DSI is 21st century technology. It's like, why do people fly Boeing 787 rather than a prop powered airliner. Same idea.
Dear sir i asked the
percentage of performance increase using DSI and at what speed range in jf17 and please give some elaborate and technical answer. DSI design would be done by keeping the speed variable in mind as i told you it is difficult to design it but easy to manufacture. It is not just copy the design of another plane to any another one. The amount of air flow at variable speed variable has to kept in mind.
USA (Lockhed martin ) have been working in DSI concept since 90's and Chinese were all of a sudden able to come up with a production ready DSI intake on the FC-1 in the early 2000s when no other manufacturer in the world had even attempted this. WOW is it a coincidence or some people says idea as well as design and CFD data was in some way or the other stolen by the Chinese through industrial and academic espionage at Lockheed Martin and the research labs that worked on DSI. What DSI does is to reduce the RCS as the vanes and doors of variable inlets are a source of RCS. They tend to be at angles that can reflect radar waves back to the emitter. By eliminating those variable inlets and even the splitter plate, the DSI basically reduces the RCS a bit.It also is claimed to help improve power available to the pilot in the subsonic range a bit..but its not an improvement that warranted a complete change from the conventional inlet to the new DSI inlet..otherwise we would have f-22 Raptor with DSI or certainly f-18 and other fighter manufacturer designing or working on it.

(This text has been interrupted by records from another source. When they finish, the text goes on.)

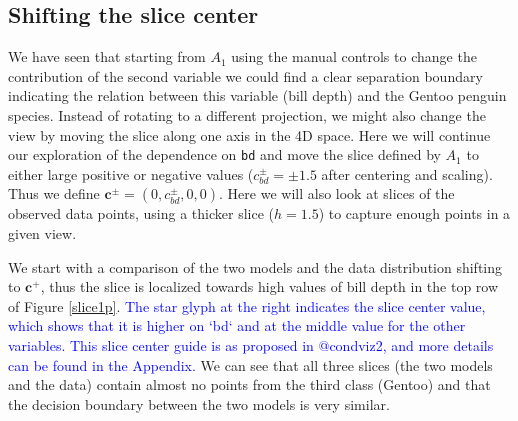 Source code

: \documentclass[]{interact}
\theoremstyle{plain}%
\theoremstyle{definition}
\theoremstyle{remark}
\begin{document}
\hypertarget{shifting-the-slice-center}{%
\subsection{Shifting the slice center}\label{shifting-the-slice-center}}

We have seen that starting from \(A_1\) using the manual controls to
change the contribution of the second variable we could find a clear
separation boundary indicating the relation between this variable (bill
depth) and the Gentoo penguin species. Instead of rotating to a
different projection, we might also change the view by moving the slice
along one axis in the 4D space. Here we will continue our exploration of
the dependence on \texttt{bd} and move the slice defined by \(A_1\) to
either large positive or negative values (\(c^{\pm}_{bd} = \pm 1.5\)
after centering and scaling). Thus we define
\(\mathbf{c}^{\pm} = (0, c^{\pm}_{bd}, 0, 0)\). Here we will also look
at slices of the observed data points, using a thicker slice (\(h=1.5\))
to capture enough points in a given view.

We start with a comparison of the two models and the data distribution
shifting to \(\mathbf{c}^{+}\), thus the slice is localized towards high
values of bill depth in the top row of Figure \ref{slice1p}.
\textcolor{blue}{The star glyph at the right indicates the slice center value, which shows that it is higher on `bd` and at the middle value for the other variables. This slice center guide is as proposed in @condviz2, and more details can be found in the Appendix.}
We can see that all three slices (the two models and the data) contain
almost no points from the third class (Gentoo) and that the decision
boundary between the two models is very similar.
\end{document}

Now since it is Tejas thread......
On the Tejas, the splitter plate and the bleed channel leading onto the top of the wing near the wing root does the same job as the DSI. The method used on the Tejas is not a complicated mechanical boundary layer control method. That splitter plate doesn't move forward or backward depending on the speed and altitude of operation. It is fixed, which means that it is uncomplicated and light weight but it also means that it puts a restriction on just how fast the LCA can go- in this case the top speed being set at Mach 1.6 or 1.8 (i am not in ADA).
Some previous generation aircraft used a more complicated, and heavier system called a variable inlet- for instance the Mirage-2000 with its "mouse" cone that can move in or out of the air intake depending on speed and altitude. By moderating the size of the intake through which the air would get inside the intake, the "mouse" would control the pressure inside the air channel near the compressor. If the air velocity was too high (supersonic) the "mouse" would come out, narrowing down the air intake and that way compress the air entering the intake, and in that way increase pressure at the cost of velocity. So there were two benefits- the air pressure in the air channel was higher (a higher Coefficient of Pressure is beneficial) and the air velocity was sub-sonic. Now why is it that you need sub-sonic velocity in the channel ? Because supersonic waves would create havoc with the compressor blades due to the shock waves that are associated with them. They could cause a compressor stall.
And the reason that previous generation aircraft featured such intakes is because there was a time when Mach 2 and Mach 2+ performance was considered important. So aircraft that needed to fly that fast needed this complicated inlet system to ensure that they could safely fly to Mach 2 or beyond without the engine compressor blades stalling. Another aircraft that would illustrate the inlet and the diverter is the MiG-23. The MiG-23s had this complicated inlet geometry. This is one of the essential differences between the MiG-23 and 27 which you can verify by a simple visual comparison since the fixed inlet diverter is smaller- the variable inlet was removed on the MiG-27 and in its place a fixed inlet was put. This restricted the MiG-27's max speed to below that of the MiG-23, but since the primary job of the MiG-27 was Strike, CAS and Interdiction it's top speed was not that important.
On the Tejas, the ASR would have specified a top speed in the range of Mach 1.6-8 or so. That would've meant that if the inlet was designed well then you could get to that speed without the variable geometry, which is why they don't have a variable inlet. But the problem with the design that they chose, of an intake that is shielded by the wing is that it restricts or "jams" the airflow between the splitter plate and the wing. In this region, they created a veritable "pocket" into which the boundary layer air would get jammed. Now, you cannot have air trapped in that pocket without giving it a path to flow down or up with a channel- so the bleed channel was provided onto the top of the wing. And it turned out to be a blessing as it now directed turbulent flow onto the top of the wing and generated vortex that helped keep the air boundary layer stay attached even at high alpha angles. This concept is quite unique amongst fighters (similar things are done on leading and even trailing edges, but not near the intake) and how successful it has been can be gauged by the fact that even the newest AMCA design (whose wind-tunnel model ) had a similar bleed channel.
Hope this will clear the DSI doubt !!